When I think of my daughter possibly hearing the things that I did on a daily basis it feels like the bottom has fallen out of my stomach.I don’t want her to ever feel reduced by other people’s words.So forgive me, this post is not my usual silliness but I’ve wanted to write it for a while and whilst it isn’t addressed to my daughter, it is for her.
I know the names of some of you, some of you I don’t. You were the strangers on the bus or walking past who won’t remember me. Some of you were so called friends who won’t even realise this letter is addressed to you. But it is. It is addressed to all of you.
For too long I’ve let your words linger in me and repeat themselves in moments of doubt and loneliness and fear. I can see now these words have shaped my actions and reactions. These words changed me. Changed the things I said and did. They reduced me. Who knows what I would have become or what I would have done if I hadn’t shrunk away, afraid that you words would surround me and amplify and everyone would see that you were right.
I ignored you and your words. I pushed the words deep down but they were there. Dripping and bubbling and spitting until they boiled over and by then it was too late, they had congealed and spoiled. I tried to talk about them but there was too much for me to say and too little for it to matter. I tried to write about them and dress them up in pretty sentences and clever plots but it was too real for me to hear them critiqued and stripped for parts.

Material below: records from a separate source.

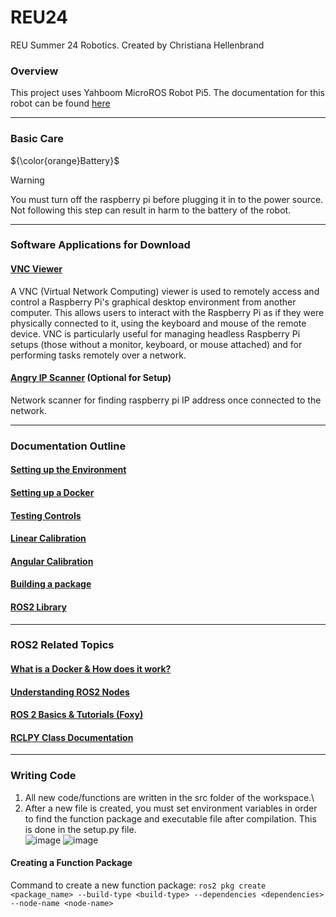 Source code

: # REU24
REU Summer 24 Robotics. Created by Christiana Hellenbrand

### Overview
This project uses Yahboom MicroROS Robot Pi5. The documentation for this robot can be found [here](http://www.yahboom.net/study/MicroROS-Pi5)

---
### Basic Care
${\color{orange}Battery}$
> [!WARNING]  
> You must turn off the raspberry pi before plugging it in to the power source. Not following this step can result in harm to the battery of the robot.
---
### Software Applications for Download
#### [VNC Viewer](https://www.realvnc.com/en/connect/download/viewer/raspberrypi/?lai_sr=5-9&lai_sl=l)
A VNC (Virtual Network Computing) viewer is used to remotely access and control a Raspberry Pi's graphical desktop environment from another computer. This allows users to interact with the Raspberry Pi as if they were physically connected to it, using the keyboard and mouse of the remote device. VNC is particularly useful for managing headless Raspberry Pi setups (those without a monitor, keyboard, or mouse attached) and for performing tasks remotely over a network.
#### [Angry IP Scanner](https://angryip.org/) (Optional for Setup)
Network scanner for finding raspberry pi IP address once connected to the network.

---
### Documentation Outline
#### [Setting up the Environment]() 
#### [Setting up a Docker](docker_setup.md) 
#### [Testing Controls]()
#### [Linear Calibration]() 
#### [Angular Calibration]() 
#### [Building a package]() 
#### [ROS2 Library]() 

---
### ROS2 Related Topics
#### [What is a Docker & How does it work?](http://www.yahboom.net/public/upload/upload-html/1687333441/5%E3%80%81Enter%20the%20bot's%20docker%20container.html)
#### [Understanding ROS2 Nodes](https://docs.ros.org/en/foxy/Tutorials/Beginner-CLI-Tools/Understanding-ROS2-Nodes/Understanding-ROS2-Nodes.html)
#### [ROS 2 Basics & Tutorials (Foxy)](https://docs.ros.org/en/foxy/Tutorials/Beginner-Client-Libraries.html)
#### [RCLPY Class Documentation](https://docs.ros2.org/foxy/api/rclpy/api.html)

---
### Writing Code
1. All new code/functions are written in the src folder of the workspace.\
2. After a new file is created, you must set environment variables in order to find the function package and executable file after compilation. This is done in the setup.py file.\
![image](https://github.com/ChristianaMH/REU24/assets/106120377/bd2910a7-e3af-4797-972d-61f8642e6982)
![image](https://github.com/ChristianaMH/REU24/assets/106120377/bd2910a7-e3af-4797-972d-61f8642e6982)

#### Creating a Function Package
Command to create a new function package: ```ros2 pkg create <package_name> --build-type <build-type> --dependencies <dependencies> --node-name <node-name>```
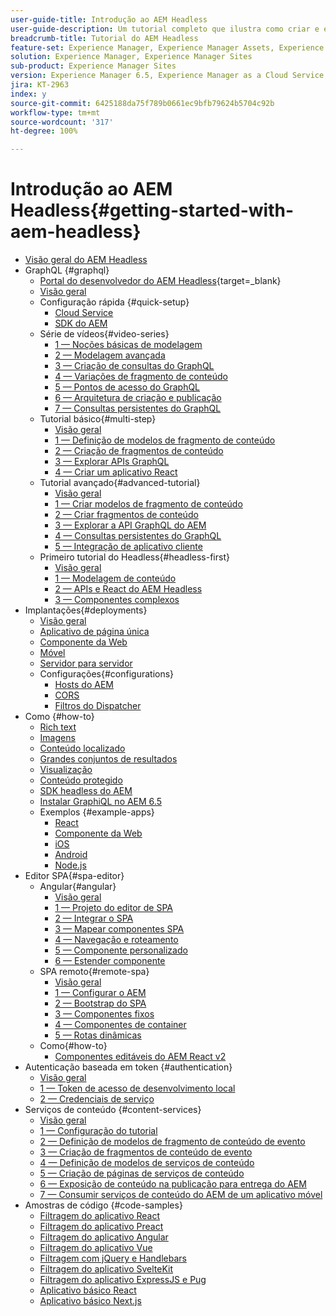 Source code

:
 ```yaml
---
user-guide-title: Introdução ao AEM Headless
user-guide-description: Um tutorial completo que ilustra como criar e expor conteúdo usando o AEM Headless.
breadcrumb-title: Tutorial do AEM Headless
feature-set: Experience Manager, Experience Manager Assets, Experience Manager Sites
solution: Experience Manager, Experience Manager Sites
sub-product: Experience Manager Sites
version: Experience Manager 6.5, Experience Manager as a Cloud Service
jira: KT-2963
index: y
source-git-commit: 6425188da75f789b0661ec9bfb79624b5704c92b
workflow-type: tm+mt
source-wordcount: '317'
ht-degree: 100%

---
```



# Introdução ao AEM Headless{#getting-started-with-aem-headless}

+ [Visão geral do AEM Headless](./overview.md)
+ GraphQL {#graphql}
   + [Portal do desenvolvedor do AEM Headless](https://experienceleague.adobe.com/landing/experience-manager/headless/developer.html?lang=pt-BR){target=_blank}
   + [Visão geral](./graphql/overview.md)
   + Configuração rápida {#quick-setup}
      + [Cloud Service](./graphql/quick-setup/cloud-service.md)
      + [SDK do AEM](./graphql/quick-setup/local-sdk.md)
   + Série de vídeos{#video-series}
      + [1 — Noções básicas de modelagem](./graphql/video-series/modeling-basics.md)
      + [2 — Modelagem avançada](./graphql/video-series/advanced-modeling.md)
      + [3 — Criação de consultas do GraphQL](./graphql/video-series/creating-graphql-queries.md)
      + [4 — Variações de fragmento de conteúdo](./graphql/video-series/content-fragment-variations.md)
      + [5 — Pontos de acesso do GraphQL](./graphql/video-series/graphql-endpoints.md)
      + [6 — Arquitetura de criação e publicação](./graphql/video-series/author-publish-architecture.md)
      + [7 — Consultas persistentes do GraphQL](./graphql/video-series/graphql-persisted-queries.md)
   + Tutorial básico{#multi-step}
      + [Visão geral](./graphql/multi-step/overview.md)
      + [1 — Definição de modelos de fragmento de conteúdo](./graphql/multi-step/content-fragment-models.md)
      + [2 — Criação de fragmentos de conteúdo](./graphql/multi-step/author-content-fragments.md)
      + [3 — Explorar APIs GraphQL](./graphql/multi-step/explore-graphql-api.md)
      + [4 — Criar um aplicativo React](./graphql/multi-step/graphql-and-react-app.md)
   + Tutorial avançado{#advanced-tutorial}
      + [Visão geral](/help/headless-tutorial/graphql/advanced-graphql/overview.md)
      + [1 — Criar modelos de fragmento de conteúdo](/help/headless-tutorial/graphql/advanced-graphql/create-content-fragment-models.md)
      + [2 — Criar fragmentos de conteúdo](/help/headless-tutorial/graphql/advanced-graphql/author-content-fragments.md)
      + [3 — Explorar a API GraphQL do AEM](/help/headless-tutorial/graphql/advanced-graphql/explore-graphql-api.md)
      + [4 — Consultas persistentes do GraphQL ](/help/headless-tutorial/graphql/advanced-graphql/graphql-persisted-queries.md)
      + [5 — Integração de aplicativo cliente](/help/headless-tutorial/graphql/advanced-graphql/client-application-integration.md)
   + Primeiro tutorial do Headless{#headless-first}
      + [Visão geral](./graphql/headless-first-tutorial/overview.md)
      + [1 — Modelagem de conteúdo](./graphql/headless-first-tutorial/1-content-modeling.md)
      + [2 — APIs e React do AEM Headless](./graphql/headless-first-tutorial/2-aem-headless-apis-and-react.md)
      + [3 — Componentes complexos](./graphql/headless-first-tutorial/3-complex-components.md)
+ Implantações{#deployments}
   + [Visão geral](./graphql/deployment/overview.md)
   + [Aplicativo de página única](./graphql/deployment/spa.md)
   + [Componente da Web](./graphql/deployment/web-component.md)
   + [Móvel](./graphql/deployment/mobile.md)
   + [Servidor para servidor](./graphql/deployment/server-to-server.md)
   + Configurações{#configurations}
      + [Hosts do AEM](./graphql/deployment/configurations/aem-hosts.md)
      + [CORS](./graphql/deployment/configurations/cors.md)
      + [Filtros do Dispatcher](./graphql/deployment/configurations/dispatcher-filters.md)
+ Como {#how-to}
   + [Rich text](./graphql/how-to/rich-text.md)
   + [Imagens](./graphql/how-to/images.md)
   + [Conteúdo localizado](./graphql/how-to/localized-content.md)
   + [Grandes conjuntos de resultados](./graphql/how-to/large-result-sets.md)
   + [Visualização](./graphql/how-to/preview.md)
   + [Conteúdo protegido](./graphql/how-to/protected-content.md)
   + [SDK headless do AEM](./graphql/how-to/aem-headless-sdk.md)
   + [Instalar GraphiQL no AEM 6.5](./graphql/how-to/install-graphiql-aem-6-5.md)
   + Exemplos {#example-apps}
      + [React](./graphql/example-apps/react-app.md)
      + [Componente da Web](./graphql/example-apps/web-component.md)
      + [iOS](./graphql/example-apps/ios-swiftui-app.md)
      + [Android](./graphql/example-apps/android-app.md)
      + [Node.js](./graphql/example-apps/server-to-server-app.md)
+ Editor SPA{#spa-editor}
   + Angular{#angular}
      + [Visão geral](./spa-editor/angular/overview.md)
      + [1 — Projeto do editor de SPA](./spa-editor/angular/create-project.md)
      + [2 — Integrar o SPA](./spa-editor/angular/integrate-spa.md)
      + [3 — Mapear componentes SPA](./spa-editor/angular/map-components.md)
      + [4 — Navegação e roteamento](./spa-editor/angular/navigation-routing.md)
      + [5 — Componente personalizado](./spa-editor/angular/custom-component.md)
      + [6 — Estender componente](./spa-editor/angular/extend-component.md)
   + SPA remoto{#remote-spa}
      + [Visão geral](./spa-editor/remote-spa/overview.md)
      + [1 — Configurar o AEM](./spa-editor/remote-spa/aem-configure.md)
      + [2 — Bootstrap do SPA](./spa-editor/remote-spa/spa-bootstrap.md)
      + [3 — Componentes fixos](./spa-editor/remote-spa/spa-fixed-component.md)
      + [4 — Componentes de container](./spa-editor/remote-spa/spa-container-component.md)
      + [5 — Rotas dinâmicas](./spa-editor/remote-spa/spa-dynamic-routes.md)
   + Como{#how-to}
      + [Componentes editáveis do AEM React v2](./spa-editor/how-to/react-core-components-v2.md)
+ Autenticação baseada em token {#authentication}
   + [Visão geral](./authentication/overview.md)
   + [1 — Token de acesso de desenvolvimento local](./authentication/local-development-access-token.md)
   + [2 — Credenciais de serviço](./authentication/service-credentials.md)
+ Serviços de conteúdo {#content-services}
   + [Visão geral](./content-services/overview.md)
   + [1 — Configuração do tutorial](./content-services/chapter-1.md)
   + [2 — Definição de modelos de fragmento de conteúdo de evento](./content-services/chapter-2.md)
   + [3 — Criação de fragmentos de conteúdo de evento](./content-services/chapter-3.md)
   + [4 — Definição de modelos de serviços de conteúdo](./content-services/chapter-4.md)
   + [5 — Criação de páginas de serviços de conteúdo](./content-services/chapter-5.md)
   + [6 — Exposição de conteúdo na publicação para entrega do AEM](./content-services/chapter-6.md)
   + [7 — Consumir serviços de conteúdo do AEM de um aplicativo móvel](./content-services/chapter-7.md)
+ Amostras de código {#code-samples}
   + [Filtragem do aplicativo React](./graphql/code-samples/filtering-react-app.md)
   + [Filtragem do aplicativo Preact](./graphql/code-samples/filtering-preact-app.md)
   + [Filtragem do aplicativo Angular](./graphql/code-samples/filtering-angular-app.md)
   + [Filtragem do aplicativo Vue](./graphql/code-samples/filtering-vue-app.md)
   + [Filtragem com jQuery e Handlebars](./graphql/code-samples/filtering-jquery-handlebars.md)
   + [Filtragem do aplicativo SvelteKit](./graphql/code-samples/filtering-sveltekit-app.md)
   + [Filtragem do aplicativo ExpressJS e Pug](./graphql/code-samples/filtering-express-pug-app.md)
   + [Aplicativo básico React](./graphql/code-samples/basic-react-app.md)
   + [Aplicativo básico Next.js](./graphql/code-samples/basic-nextjs-app.md)

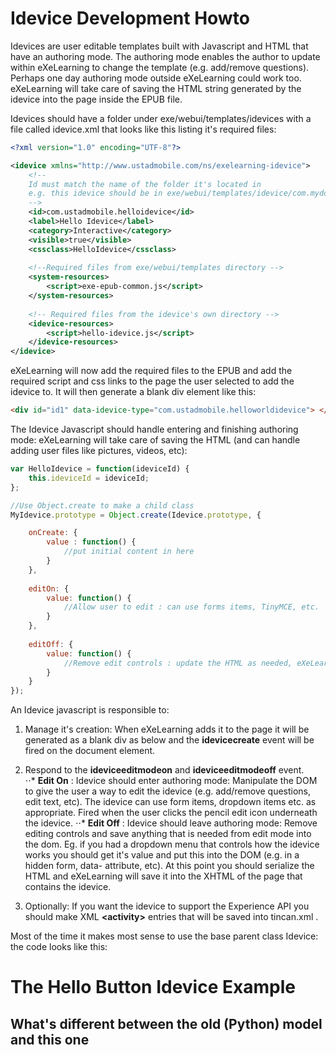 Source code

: # Idevice Development Howto

Idevices are user editable templates built with Javascript and HTML that
have an authoring mode.  The authoring mode enables the author to update 
within eXeLearning to change the template (e.g. add/remove questions).  Perhaps
one day authoring mode outside eXeLearning could work too.  eXeLearning will take
care of saving the HTML string generated by the idevice into the page inside
the EPUB file.

Idevices should have a folder under exe/webui/templates/idevices with a file
called idevice.xml that looks like this listing it's required files:

```xml
<?xml version="1.0" encoding="UTF-8"?>

<idevice xmlns="http://www.ustadmobile.com/ns/exelearning-idevice">
    <!--
    Id must match the name of the folder it's located in
    e.g. this idevice should be in exe/webui/templates/idevice/com.mydomain.myidevice
    -->
    <id>com.ustadmobile.helloidevice</id>
    <label>Hello Idevice</label>
    <category>Interactive</category>
    <visible>true</visible>
    <cssclass>HelloIdevice</cssclass>
    
    <!--Required files from exe/webui/templates directory -->
    <system-resources>
        <script>exe-epub-common.js</script>
    </system-resources>
    
    <!-- Required files from the idevice's own directory -->
    <idevice-resources>
        <script>hello-idevice.js</script>
    </idevice-resources>
</idevice>
```

eXeLearning will now add the required files to the EPUB and add the required script and css links to the page the user selected to add the idevice to.  It will then generate a blank div element like this:

```html
<div id="id1" data-idevice-type="com.ustadmobile.helloworldidevice"> </div>
```  

The Idevice Javascript should handle entering and finishing authoring mode: eXeLearning will take care of saving the HTML (and can handle adding user files like pictures, videos, etc):


```javascript
var HelloIdevice = function(ideviceId) {
    this.ideviceId = ideviceId;
};

//Use Object.create to make a child class
MyIdevice.prototype = Object.create(Idevice.prototype, {

    onCreate: {
        value : function() {
            //put initial content in here
        }
    },
    
    editOn: {
        value: function() {
            //Allow user to edit : can use forms items, TinyMCE, etc.
        }
    },
    
    editOff: {
        value: function() {
            //Remove edit controls : update the HTML as needed, eXeLearning.net will save the HTML contents into the page on disk. 
        }
    }
});

```


An Idevice javascript is responsible to:  

1. Manage it's creation: When eXeLearning adds it to the page it will be generated as a blank div as below and the __idevicecreate__ event will be fired on the document element.  



2. Respond to the __ideviceeditmodeon__ and __ideviceeditmodeoff__ event.  
⋅⋅* __Edit On__ : Idevice should enter authoring mode: Manipulate the DOM to give the user a way to edit the idevice (e.g. add/remove questions, edit text, etc).  The idevice can use form items, dropdown items etc. as appropriate.  Fired when the user clicks the pencil edit icon underneath the idevice.
⋅⋅* __Edit Off__ :  Idevice should leave authoring mode: Remove editing controls and save anything that is needed from edit mode into the dom.  Eg. if you had a dropdown menu that controls how the idevice works you should get it's value and put this into the DOM (e.g. in a hidden form, data- attribute, etc).  At this point you should serialize the HTML and eXeLearning will save it into the XHTML of the page that contains the idevice.

3. Optionally: If you want the idevice to support the Experience API you should make XML __&lt;activity&gt;__ entries that will be saved into tincan.xml .

Most of the time it makes most sense to use the base parent class Idevice: the code looks like this:




# The Hello Button Idevice Example



## What's different between the old (Python) model and this one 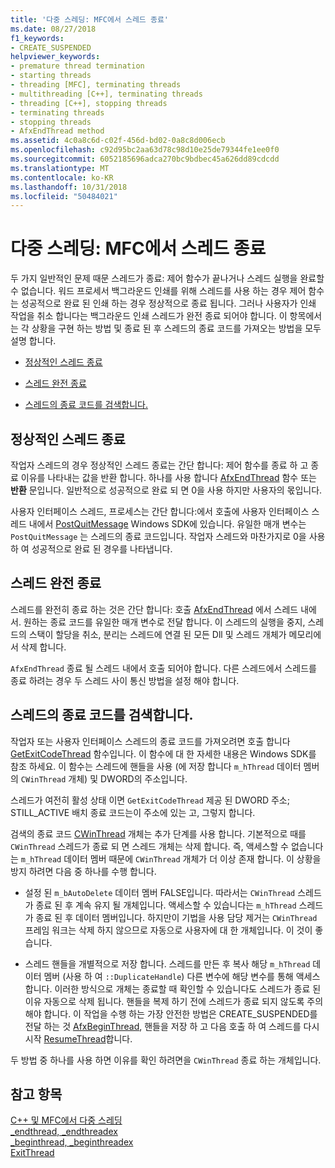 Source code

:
 ```yaml
---
title: '다중 스레딩: MFC에서 스레드 종료'
ms.date: 08/27/2018
f1_keywords:
- CREATE_SUSPENDED
helpviewer_keywords:
- premature thread termination
- starting threads
- threading [MFC], terminating threads
- multithreading [C++], terminating threads
- threading [C++], stopping threads
- terminating threads
- stopping threads
- AfxEndThread method
ms.assetid: 4c0a8c6d-c02f-456d-bd02-0a8c8d006ecb
ms.openlocfilehash: c92d95bc2aa63d78c98d10e25de79344fe1ee0f0
ms.sourcegitcommit: 6052185696adca270bc9bdbec45a626dd89cdcdd
ms.translationtype: MT
ms.contentlocale: ko-KR
ms.lasthandoff: 10/31/2018
ms.locfileid: "50484021"
---
```

# <a name="multithreading-terminating-threads-in-mfc"></a>다중 스레딩: MFC에서 스레드 종료

두 가지 일반적인 문제 때문 스레드가 종료: 제어 함수가 끝나거나 스레드 실행을 완료할 수 없습니다. 워드 프로세서 백그라운드 인쇄를 위해 스레드를 사용 하는 경우 제어 함수는 성공적으로 완료 된 인쇄 하는 경우 정상적으로 종료 됩니다. 그러나 사용자가 인쇄 작업을 취소 합니다는 백그라운드 인쇄 스레드가 완전 종료 되어야 합니다. 이 항목에서는 각 상황을 구현 하는 방법 및 종료 된 후 스레드의 종료 코드를 가져오는 방법을 모두 설명 합니다.

- [정상적인 스레드 종료](#_core_normal_thread_termination)

- [스레드 완전 종료](#_core_premature_thread_termination)

- [스레드의 종료 코드를 검색합니다.](#_core_retrieving_the_exit_code_of_a_thread)

##  <a name="_core_normal_thread_termination"></a> 정상적인 스레드 종료

작업자 스레드의 경우 정상적인 스레드 종료는 간단 합니다: 제어 함수를 종료 하 고 종료 이유를 나타내는 값을 반환 합니다. 하나를 사용 합니다 [AfxEndThread](../mfc/reference/application-information-and-management.md#afxendthread) 함수 또는 **반환** 문입니다. 일반적으로 성공적으로 완료 되 면 0을 사용 하지만 사용자의 몫입니다.

사용자 인터페이스 스레드, 프로세스는 간단 합니다:에서 호출에 사용자 인터페이스 스레드 내에서 [PostQuitMessage](https://msdn.microsoft.com/library/windows/desktop/ms644945) Windows SDK에 있습니다. 유일한 매개 변수는 `PostQuitMessage` 는 스레드의 종료 코드입니다. 작업자 스레드와 마찬가지로 0을 사용 하 여 성공적으로 완료 된 경우를 나타냅니다.

##  <a name="_core_premature_thread_termination"></a> 스레드 완전 종료

스레드를 완전히 종료 하는 것은 간단 합니다: 호출 [AfxEndThread](../mfc/reference/application-information-and-management.md#afxendthread) 에서 스레드 내에서. 원하는 종료 코드를 유일한 매개 변수로 전달 합니다. 이 스레드의 실행을 중지, 스레드의 스택이 할당을 취소, 분리는 스레드에 연결 된 모든 Dll 및 스레드 개체가 메모리에서 삭제 합니다.

`AfxEndThread` 종료 될 스레드 내에서 호출 되어야 합니다. 다른 스레드에서 스레드를 종료 하려는 경우 두 스레드 사이 통신 방법을 설정 해야 합니다.

##  <a name="_core_retrieving_the_exit_code_of_a_thread"></a> 스레드의 종료 코드를 검색합니다.

작업자 또는 사용자 인터페이스 스레드의 종료 코드를 가져오려면 호출 합니다 [GetExitCodeThread](/windows/desktop/api/processthreadsapi/nf-processthreadsapi-getexitcodethread) 함수입니다. 이 함수에 대 한 자세한 내용은 Windows SDK를 참조 하세요. 이 함수는 스레드에 핸들을 사용 (에 저장 합니다 `m_hThread` 데이터 멤버의 `CWinThread` 개체) 및 DWORD의 주소입니다.

스레드가 여전히 활성 상태 이면 `GetExitCodeThread` 제공 된 DWORD 주소; STILL_ACTIVE 배치 종료 코드는이 주소에 있는 고, 그렇지 합니다.

검색의 종료 코드 [CWinThread](../mfc/reference/cwinthread-class.md) 개체는 추가 단계를 사용 합니다. 기본적으로 때를 `CWinThread` 스레드가 종료 되 면 스레드 개체는 삭제 합니다. 즉, 액세스할 수 없습니다는 `m_hThread` 데이터 멤버 때문에 `CWinThread` 개체가 더 이상 존재 합니다. 이 상황을 방지 하려면 다음 중 하나를 수행 합니다.

- 설정 된 `m_bAutoDelete` 데이터 멤버 FALSE입니다. 따라서는 `CWinThread` 스레드가 종료 된 후 계속 유지 될 개체입니다. 액세스할 수 있습니다는 `m_hThread` 스레드가 종료 된 후 데이터 멤버입니다. 하지만이 기법을 사용 담당 제거는 `CWinThread` 프레임 워크는 삭제 하지 않으므로 자동으로 사용자에 대 한 개체입니다. 이 것이 좋습니다.

- 스레드 핸들을 개별적으로 저장 합니다. 스레드를 만든 후 복사 해당 `m_hThread` 데이터 멤버 (사용 하 여 `::DuplicateHandle`) 다른 변수에 해당 변수를 통해 액세스 합니다. 이러한 방식으로 개체는 종료할 때 확인할 수 있습니다도 스레드가 종료 된 이유 자동으로 삭제 됩니다. 핸들을 복제 하기 전에 스레드가 종료 되지 않도록 주의 해야 합니다. 이 작업을 수행 하는 가장 안전한 방법은 CREATE_SUSPENDED를 전달 하는 것 [AfxBeginThread](../mfc/reference/application-information-and-management.md#afxbeginthread), 핸들을 저장 하 고 다음 호출 하 여 스레드를 다시 시작 [ResumeThread](../mfc/reference/cwinthread-class.md#resumethread)합니다.

두 방법 중 하나를 사용 하면 이유를 확인 하려면을 `CWinThread` 종료 하는 개체입니다.

## <a name="see-also"></a>참고 항목

[C++ 및 MFC에서 다중 스레딩](multithreading-with-cpp-and-mfc.md)<br/>
[_endthread, _endthreadex](../c-runtime-library/reference/endthread-endthreadex.md)<br/>
[_beginthread, _beginthreadex](../c-runtime-library/reference/beginthread-beginthreadex.md)<br/>
[ExitThread](/windows/desktop/api/processthreadsapi/nf-processthreadsapi-exitthread)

And time has passed and more often than not I don’t think about you at all. I don’t think of the times I smiled as though I was in on the joke or that everything was fine. On these days I know that your words weren’t actually about me but about you and the words you yourself carried. I know that I’ve uttered words too that someone will list at 2am in the dark. And I know some people use those words to make them strong and seem grateful that they did so but they didn’t make me strong. They made me less brave, less sure and less me.
Watching my daughter now, being the unadulterated version of her, I see shards of myself before your words took hold. And so I’ve decided I don’t want to teach my daughter the words that lurk and spin when I’m feeling anxious or weak or alone. I don’t want to teach her to use these words to make her strong. I want to teach her to be strong in response to these words. Not to ignore them and absorb them but to rail against them and say no. Enough.
And so, I won’t list the words but instead I’ll teach my daughter to think and to say what I should have been saying all these years and what is said much more articulately in this song:
So fuck you bullies. We’re through. You will not get any more of me. And you will not get my daughter.